Many of the technological terms (not shown here) have the classic bell-shaped curved of normal distribution. It is interesting to see that the process of adoption of new technologies and innovation over time is also illustrated by the bell-shaped curve in the well-known technology adoption lifecycle model of Everett Roger (see figure below). The curve of the term ‘code generation’ may seem to be break this pattern since it is stable from nineties until today. This may indicate that code generation is not a specific technology but rather only means used in various specific technologies.

Roger's Bell Curve


Java, C++, C, Ada and Perl - and the winner is...?

The popularity of programming languages was always a hot topic in software engineering. So I was curious to see the trend on some of the languages in the literature back to seventies.

Curves of General-Purpose Programming Languages 

Like it or not, Java and C were and are still dominating the ‘literature market’ just like they are occupying the first two position in the often cited TIOBE programming community index. Considering again Roger’s bell curve, the ngram curves of these two dominating languages seem to indicate that they have already passed their peaks and new candidates are rising on the horizon. However, the question still remains: what is going to be the next language that can reach the fame of Java or C?

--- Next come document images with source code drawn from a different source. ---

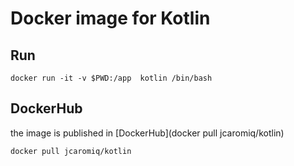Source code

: # Docker image for Kotlin
## Run
`docker run -it -v $PWD:/app  kotlin /bin/bash`

## DockerHub

the image is published in [DockerHub](docker pull jcaromiq/kotlin)

`docker pull jcaromiq/kotlin`



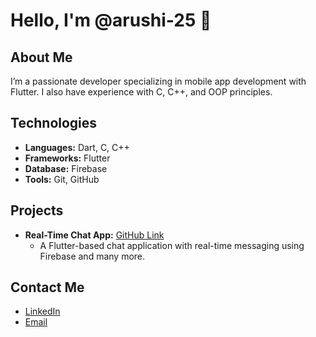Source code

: # Hello, I'm @arushi-25 👋

## About Me
I’m a passionate developer specializing in mobile app development with Flutter. I also have experience with C, C++, and OOP principles.

## Technologies
- **Languages:** Dart, C, C++
- **Frameworks:** Flutter
- **Database:** Firebase
- **Tools:** Git, GitHub

## Projects
- **Real-Time Chat App:** [GitHub Link](https://github.com/arushi-25)
  - A Flutter-based chat application with real-time messaging using Firebase and many more.
  
## Contact Me
- [LinkedIn](https://www.linkedin.com/in/arushi-sharma-171182297/)
- [Email](sharmaarushi045@gmail.com)
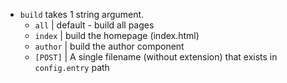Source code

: - `build` takes 1 string argument.
    - `all` | default - build all pages
    - `index` | build the homepage (index.html)
    - `author` | build the author component 
    - `[POST]` | A single filename (without extension) that exists in `config.entry` path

...and which model of computation?

Another returning question in software engineering and computer science is about the model of computations that can be used to reason on the properties of models. Such properties are, for example, freedom from deadlocks and livelocks, or worst-case and best case execution times of concurrent systems.

Curves of the terms timed automata, Petri net, process algebra, finite state machine and actor model

This chart presents a couple of comparative curves for well known (types of) models of computations. Petri nets are known to be one of the most popular formalism to model concurrent systems so the curve of the term Petri net came as no surprise. On the other hand, it is interesting to see that the term timed automata still has a steady gain since the nineties. I am very curious to see how these trends will continue in the future.

The comparisons that I show here are some random thoughts that came to my mind while I was using the ngram viewer rather than carefully designed experiments. Very likely, you will also find other languages, formal methods - that I did not or forgot to mention - interesting enough to chart for further comparison.

So If you feel like giving it a try, just start punching in your favourite terms - it may give you some very interesting results. I can tell you that it is definitely fun to use the Ngram Viewer. However, I also need to warn you in advance: the rumor says that it is very addictive.